----- Excerpted records

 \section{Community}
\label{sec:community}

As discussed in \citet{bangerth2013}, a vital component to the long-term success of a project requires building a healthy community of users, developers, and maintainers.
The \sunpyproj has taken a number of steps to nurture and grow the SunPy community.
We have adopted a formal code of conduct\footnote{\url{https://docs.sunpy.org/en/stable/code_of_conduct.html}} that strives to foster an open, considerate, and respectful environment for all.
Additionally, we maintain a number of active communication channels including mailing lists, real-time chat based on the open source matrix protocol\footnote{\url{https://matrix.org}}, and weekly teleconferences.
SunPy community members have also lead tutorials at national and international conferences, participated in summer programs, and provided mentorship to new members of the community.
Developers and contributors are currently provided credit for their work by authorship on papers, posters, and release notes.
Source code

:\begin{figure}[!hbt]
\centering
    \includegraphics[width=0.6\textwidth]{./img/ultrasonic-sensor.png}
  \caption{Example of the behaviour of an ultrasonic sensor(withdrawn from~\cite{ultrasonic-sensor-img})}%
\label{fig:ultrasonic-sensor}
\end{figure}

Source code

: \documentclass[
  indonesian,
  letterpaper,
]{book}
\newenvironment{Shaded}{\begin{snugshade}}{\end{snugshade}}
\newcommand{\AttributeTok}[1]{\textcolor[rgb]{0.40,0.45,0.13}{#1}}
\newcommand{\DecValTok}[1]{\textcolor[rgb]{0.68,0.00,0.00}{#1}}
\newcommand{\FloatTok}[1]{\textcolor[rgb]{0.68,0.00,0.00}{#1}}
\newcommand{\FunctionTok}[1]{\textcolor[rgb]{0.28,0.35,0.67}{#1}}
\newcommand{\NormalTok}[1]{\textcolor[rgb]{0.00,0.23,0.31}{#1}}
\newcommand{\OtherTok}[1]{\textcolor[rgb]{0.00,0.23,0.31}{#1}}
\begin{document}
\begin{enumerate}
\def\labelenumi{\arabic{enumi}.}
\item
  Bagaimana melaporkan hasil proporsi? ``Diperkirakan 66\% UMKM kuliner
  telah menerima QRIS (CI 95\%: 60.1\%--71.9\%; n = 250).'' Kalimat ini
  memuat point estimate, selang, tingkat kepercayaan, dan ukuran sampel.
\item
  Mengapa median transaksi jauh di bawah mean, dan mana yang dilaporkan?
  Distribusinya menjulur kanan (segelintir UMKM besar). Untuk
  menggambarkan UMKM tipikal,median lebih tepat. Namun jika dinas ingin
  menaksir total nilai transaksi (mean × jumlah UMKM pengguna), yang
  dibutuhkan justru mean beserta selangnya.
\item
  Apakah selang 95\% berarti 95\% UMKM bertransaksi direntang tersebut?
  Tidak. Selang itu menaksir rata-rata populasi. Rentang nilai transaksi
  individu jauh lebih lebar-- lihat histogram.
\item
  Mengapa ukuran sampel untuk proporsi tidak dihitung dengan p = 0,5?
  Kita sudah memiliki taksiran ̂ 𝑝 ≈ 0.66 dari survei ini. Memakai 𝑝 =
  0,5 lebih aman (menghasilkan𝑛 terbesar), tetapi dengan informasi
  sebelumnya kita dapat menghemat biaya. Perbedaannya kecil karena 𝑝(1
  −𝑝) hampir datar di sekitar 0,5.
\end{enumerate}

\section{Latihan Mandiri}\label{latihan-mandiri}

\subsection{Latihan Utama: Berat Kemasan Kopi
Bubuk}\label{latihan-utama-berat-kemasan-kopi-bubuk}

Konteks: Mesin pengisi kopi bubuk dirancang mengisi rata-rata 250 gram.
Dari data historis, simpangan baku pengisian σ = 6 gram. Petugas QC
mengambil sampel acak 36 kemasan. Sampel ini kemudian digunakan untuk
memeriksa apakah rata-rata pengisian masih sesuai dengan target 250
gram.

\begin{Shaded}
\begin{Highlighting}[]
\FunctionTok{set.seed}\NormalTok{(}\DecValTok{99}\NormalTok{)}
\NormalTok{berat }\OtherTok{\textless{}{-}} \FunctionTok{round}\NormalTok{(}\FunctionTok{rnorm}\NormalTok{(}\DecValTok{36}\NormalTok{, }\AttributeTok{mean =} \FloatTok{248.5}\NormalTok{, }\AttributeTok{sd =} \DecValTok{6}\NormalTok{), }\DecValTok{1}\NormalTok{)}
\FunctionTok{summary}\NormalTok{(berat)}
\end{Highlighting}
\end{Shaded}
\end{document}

----------

What is expected: Search the data for "Berat Kemasan Kopi". Beginning with that line, set down every line through the last exactly.

The answer:
\subsection{Latihan Utama: Berat Kemasan Kopi
Bubuk}\label{latihan-utama-berat-kemasan-kopi-bubuk}

Konteks: Mesin pengisi kopi bubuk dirancang mengisi rata-rata 250 gram.
Dari data historis, simpangan baku pengisian σ = 6 gram. Petugas QC
mengambil sampel acak 36 kemasan. Sampel ini kemudian digunakan untuk
memeriksa apakah rata-rata pengisian masih sesuai dengan target 250
gram.

\begin{Shaded}
\begin{Highlighting}[]
\FunctionTok{set.seed}\NormalTok{(}\DecValTok{99}\NormalTok{)}
\NormalTok{berat }\OtherTok{\textless{}{-}} \FunctionTok{round}\NormalTok{(}\FunctionTok{rnorm}\NormalTok{(}\DecValTok{36}\NormalTok{, }\AttributeTok{mean =} \FloatTok{248.5}\NormalTok{, }\AttributeTok{sd =} \DecValTok{6}\NormalTok{), }\DecValTok{1}\NormalTok{)}
\FunctionTok{summary}\NormalTok{(berat)}
\end{Highlighting}
\end{Shaded}
\end{document}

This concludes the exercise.